[Data entries]
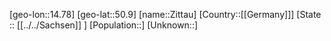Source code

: ﻿---
location: [50.9,14.78]
mapzoom: [7,12] 
mapmarker: city 
type: City
tags:
- geo/City


SpocWebEntityId: 35839
isDeleted: false
confidential: public

---
[geo-lon::14.78]
[geo-lat::50.9]
[name::Zittau]
[Country::[[Germany]]]
[State :: [[../../Sachsen]] ]
[Population::]
[Unknown::]


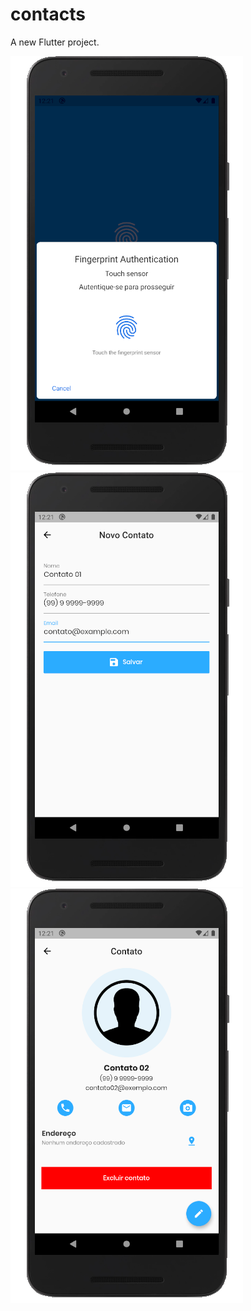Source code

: # contacts

A new Flutter project.

<img src="./assets/screen-01.png">
<img src="./assets/screen-02.png">
<img src="./assets/screen-03.png">
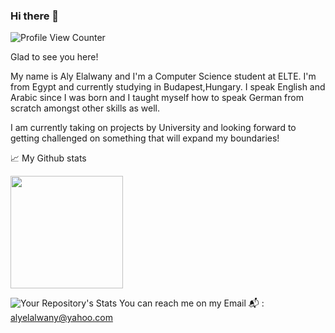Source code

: <!--![ME](MEUpdated.jpg)-->

### Hi there 👋 
![Profile View Counter](https://komarev.com/ghpvc/?username=AlexHelmutSonntag)

Glad to see you here! 

My name is Aly Elalwany and I'm a Computer Science student at ELTE. I'm from Egypt and currently studying in Budapest,Hungary.
I speak English and Arabic since I was born and I taught myself how to speak German from scratch amongst other skills as well.

I am currently taking on projects by University and looking forward to getting challenged on something that will expand my boundaries!

:chart_with_upwards_trend: My Github stats 

<img height="180em" src="https://github-readme-stats.vercel.app/api?username=AlexHelmutSonntag&show_icons=true&hide_border=true&&count_private=true&include_all_commits=true" />

![Your Repository's Stats](https://github-readme-stats.vercel.app/api/top-langs/?username=Your_GitHub_Username&theme=blue-green)
You can reach me on my Email
:mailbox_with_mail: : alyelalwany@yahoo.com



<!--
**AlexHelmutSonntag/AlexHelmutSonntag** is a ✨ _special_ ✨ repository because its `README.md` (this file) appears on your GitHub profile.

Here are some ideas to get you started:

- 🔭 I’m currently working on ...
- 🌱 I’m currently learning ...
- 👯 I’m looking to collaborate on ...
- 🤔 I’m looking for help with ...
- 💬 Ask me about ...
- 📫 How to reach me: ...
- 😄 Pronouns: ...
- ⚡ Fun fact: ...
-->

#### Task instructions:
Transcribe all lines above exactly, skipping pictures.

#### Exercise response:
Source code

: ﻿---
location: [50.9,14.78]
mapzoom: [7,12] 
mapmarker: city 
type: City
tags:
- geo/City


SpocWebEntityId: 35839
isDeleted: false
confidential: public

---
[geo-lon::14.78]
[geo-lat::50.9]
[name::Zittau]
[Country::[[Germany]]]
[State :: [[../../Sachsen]] ]
[Population::]
[Unknown::]


Source code

: # contacts

A new Flutter project.

<img src="./assets/screen-01.png">
<img src="./assets/screen-02.png">
<img src="./assets/screen-03.png">
Source code

: <!--![ME](MEUpdated.jpg)-->

### Hi there 👋 
![Profile View Counter](https://komarev.com/ghpvc/?username=AlexHelmutSonntag)

Glad to see you here! 

My name is Aly Elalwany and I'm a Computer Science student at ELTE. I'm from Egypt and currently studying in Budapest,Hungary.
I speak English and Arabic since I was born and I taught myself how to speak German from scratch amongst other skills as well.

I am currently taking on projects by University and looking forward to getting challenged on something that will expand my boundaries!

:chart_with_upwards_trend: My Github stats 

<img height="180em" src="https://github-readme-stats.vercel.app/api?username=AlexHelmutSonntag&show_icons=true&hide_border=true&&count_private=true&include_all_commits=true" />

![Your Repository's Stats](https://github-readme-stats.vercel.app/api/top-langs/?username=Your_GitHub_Username&theme=blue-green)
You can reach me on my Email
:mailbox_with_mail: : alyelalwany@yahoo.com



<!--
**AlexHelmutSonntag/AlexHelmutSonntag** is a ✨ _special_ ✨ repository because its `README.md` (this file) appears on your GitHub profile.

Here are some ideas to get you started:

- 🔭 I’m currently working on ...
- 🌱 I’m currently learning ...
- 👯 I’m looking to collaborate on ...
- 🤔 I’m looking for help with ...
- 💬 Ask me about ...
- 📫 How to reach me: ...
- 😄 Pronouns: ...
- ⚡ Fun fact: ...
-->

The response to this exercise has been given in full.